There are 13 bitwise operations, but the 2 most common are >> and <<. These operations shift the bits of a binary sequence either to the right (>>) or to the left (<<) by a given number of places. But what does this mean?! Let me explain:

As stated above, the number 177 is 10110001 in binary. If we apply a right-shift to this number, all numbers are moved to the right by X positions. So, a right-shift by 2 would be written 177 >> 2 and refer to:

10110001 => 00101100 = 44

Digits that are moved further than the 0 position are simply removed, whereas 0s are added to the left. Every bit shift effectivly halves the number and ignores the fractional part (numbers to the right of the .). This is also called an integer division.
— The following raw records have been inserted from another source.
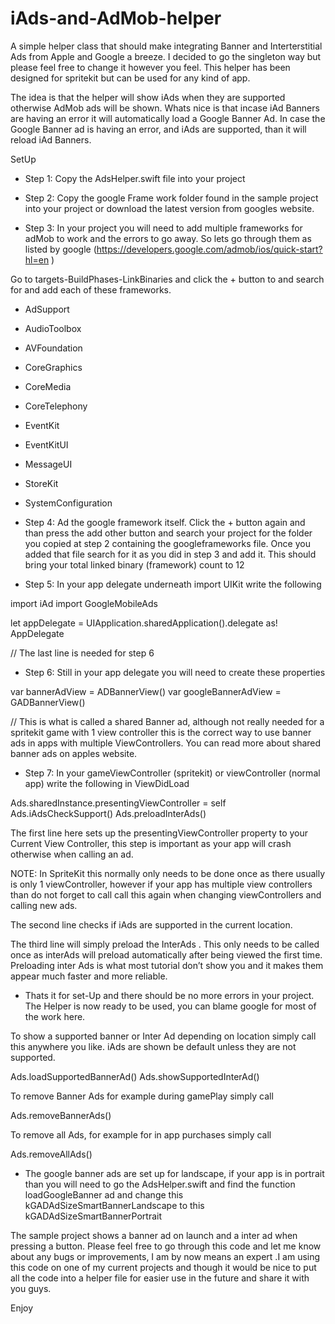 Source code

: # iAds-and-AdMob-helper

A simple helper class that should make integrating Banner and Interterstitial Ads from Apple and Google a breeze.
I decided to go the singleton way but please feel free to change it however you feel.
This helper has been designed for spritekit but can be used for any kind of app.

The idea is that the helper will show iAds when they are supported otherwise AdMob ads will be shown. 
Whats nice is that incase iAd Banners are having an error it will automatically load a Google Banner Ad. In case the Google Banner ad is having an error, and iAds are supported, than it will reload iAd Banners.


SetUp

- Step 1: Copy the AdsHelper.swift file into your project

- Step 2: Copy the google Frame work folder found in the sample project into your project or download the latest version from googles website.

- Step 3: In your project you will need to add multiple frameworks for adMob to work and the errors to go away. So lets go through them as listed by google (https://developers.google.com/admob/ios/quick-start?hl=en
 )

Go to targets-BuildPhases-LinkBinaries and click the + button to and search for and add each of these frameworks.

- AdSupport
- AudioToolbox
- AVFoundation
- CoreGraphics
- CoreMedia
- CoreTelephony
- EventKit
- EventKitUI
- MessageUI
- StoreKit
- SystemConfiguration

- Step 4: Ad the google framework itself. 
 Click the + button again and than press the add other button and search your project for the folder you copied at step 2 containing the googleframeworks file. Once you added that file search for it as you did in step 3 and add it. This should bring your total linked binary (framework) count to 12

- Step 5: In your app delegate underneath import UIKit write the following

import iAd
import GoogleMobileAds

let appDelegate = UIApplication.sharedApplication().delegate as! AppDelegate

// The last line is needed for step 6

- Step 6: Still in your app delegate you will need to create these properties

var bannerAdView = ADBannerView()
var googleBannerAdView = GADBannerView()

// This is what is called a shared Banner ad, although not really needed for a spritekit game with 1 view controller this is the correct way to use banner ads in apps with multiple ViewControllers. You can read more about shared banner ads on apples website.

- Step 7: In your gameViewController (spritekit) or viewController (normal app) write the following in ViewDidLoad

Ads.sharedInstance.presentingViewController = self
Ads.iAdsCheckSupport()
Ads.preloadInterAds()

The first line here sets up the presentingViewController property to your Current View Controller, this step is important as your app will crash otherwise when calling an ad.

NOTE: In SpriteKit this normally only needs to be done once as there usually is only 1 viewController, however if your app has multiple view controllers than do not forget to call call this again when changing viewControllers and calling new ads.

The second line checks if iAds are supported in the current location.

The third line will simply preload the InterAds . This only needs to be called once as interAds will preload automatically after being viewed the first time. Preloading inter Ads is what most tutorial don’t show you and it makes them appear much faster and more reliable.



- Thats it for set-Up and there should be no more errors in your project. The Helper is now ready to be used, you can blame google for most of the work here.

To show a supported banner or Inter Ad depending on location simply call this anywhere you like. iAds are shown be default unless they are not supported.

Ads.loadSupportedBannerAd()
Ads.showSupportedInterAd()

To remove Banner Ads for example during gamePlay simply call 

Ads.removeBannerAds()

To remove all Ads, for example for in app purchases simply call

Ads.removeAllAds()



- The google banner ads are set up for landscape, if your app is in portrait than you will need to go the AdsHelper.swift and find the function loadGoogleBanner ad and change this kGADAdSizeSmartBannerLandscape to this kGADAdSizeSmartBannerPortrait

The sample project shows a banner ad on launch and a inter ad when pressing a button. Please feel free to go through this code and let me know about any bugs or improvements, I am by now means an expert
.I am using this code on one of my current projects and though it would be nice to put all the code into a helper file for easier use in the future and share it with you guys.

Enjoy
In turn, a left-shift moves all bits to the left, which effectively multiplies the number by 2. So, the operation 177 << 2 would be:

10110001 => 1011000100 = 708

Note the added 0s on the right side. This operation can also be written as 177 * 2 * 2 = 708.

Other operations

Next to the shift-operations there are 4 other common operations. Here is a quick summary of what they do:

& or Bitwise And

A bit of the output is 1, if the bit of the given number AND the bit of the input are also 1, otherwise it is 0. Example:

177 & = 10110001 & = 1000001 = 129
133     10000101

| or Bitwise Or

A bit of the output is 1, if either the bit of the given number OR the bit of the input is 1, otherwise it is 0. Example:

177 | = 10110001 | = 10110101 = 181
133     10000101

~ or Complement

Returns the complement of a number, basically 1s become 0s and 1s become 0s. Example:

~ 177 = ~ 10110001 = 01001110 = 78

^ or Bitwise Exclusive Or

This is a tricky one. A bit in the output is equal to the given number bit, if that bit is 0 in the input. Otherwise, if the bit in the input is 1, the output bit becomes the complementary to the bit in the given number. Example:

177 ^ = 10110001 ^ = 00110100 = 52
133     10000101

The bitwise exclusive or basically says: if the input bit is 1, take the complementary to the original bit. Otherwise, take the original bit.